(Document images with source code)

____________________

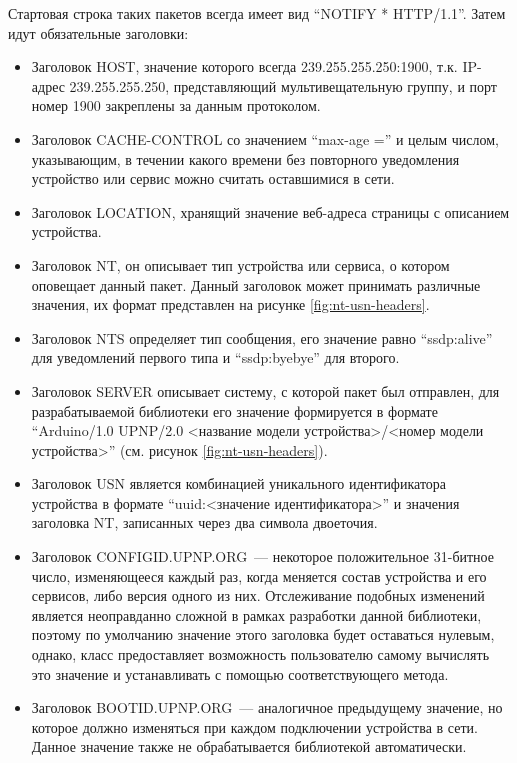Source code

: Стартовая строка таких пакетов всегда имеет вид "`NOTIFY * HTTP/1.1"'.
Затем идут обязательные заголовки: 
\begin{itemize} 
	\item Заголовок HOST, значение которого всегда 239.255.255.250:1900, т.к.
	IP-адрес 239.255.255.250, представляющий мультивещательную группу, и порт номер 1900 закреплены за данным протоколом.
	\item Заголовок CACHE-CONTROL со значением "`max-age ="' и целым числом, указывающим, в течении какого времени без повторного уведомления устройство или сервис можно считать оставшимися в сети.
	\item Заголовок LOCATION, хранящий значение веб-адреса страницы с описанием устройства.
	\item Заголовок NT, он описывает тип устройства или сервиса, о котором оповещает данный пакет.
	Данный заголовок может принимать различные значения, их формат представлен на рисунке \ref{fig:nt-usn-headers}.
	\item Заголовок NTS определяет тип сообщения, его значение равно "`ssdp:alive"' для уведомлений первого типа и "`ssdp:byebye"' для второго.
	\item Заголовок SERVER описывает систему, с которой пакет был отправлен, для разрабатываемой библиотеки его значение формируется в формате "`Arduino/1.0 UPNP/2.0 <название модели устройства>/<номер модели устройства>"' (см. рисунок \ref{fig:nt-usn-headers}).
	\item Заголовок USN является комбинацией уникального идентификатора устройства в формате "`uuid:<значение идентификатора>"' и значения заголовка NT, записанных через два символа двоеточия.
	\item Заголовок CONFIGID.UPNP.ORG~--- некоторое положительное 31-битное число, изменяющееся каждый раз, когда меняется состав устройства и его сервисов, либо версия одного из них.
	Отслеживание подобных изменений является неоправданно сложной в рамках разработки данной библиотеки, поэтому по умолчанию значение этого заголовка будет оставаться нулевым, однако, класс предоставляет возможность пользователю самому вычислять это значение и устанавливать с помощью соответствующего метода.
	\item Заголовок BOOTID.UPNP.ORG~--- аналогичное предыдущему значение, но которое должно изменяться при каждом подключении устройства в сети.
	Данное значение также не обрабатывается библиотекой автоматически.
\end{itemize}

____________________

WHAT THE TASK REQUIRES: Report all lines above with "всегда".

OUTPUT BELOW:
: Стартовая строка таких пакетов всегда имеет вид "`NOTIFY * HTTP/1.1"'.
	\item Заголовок HOST, значение которого всегда 239.255.255.250:1900, т.к.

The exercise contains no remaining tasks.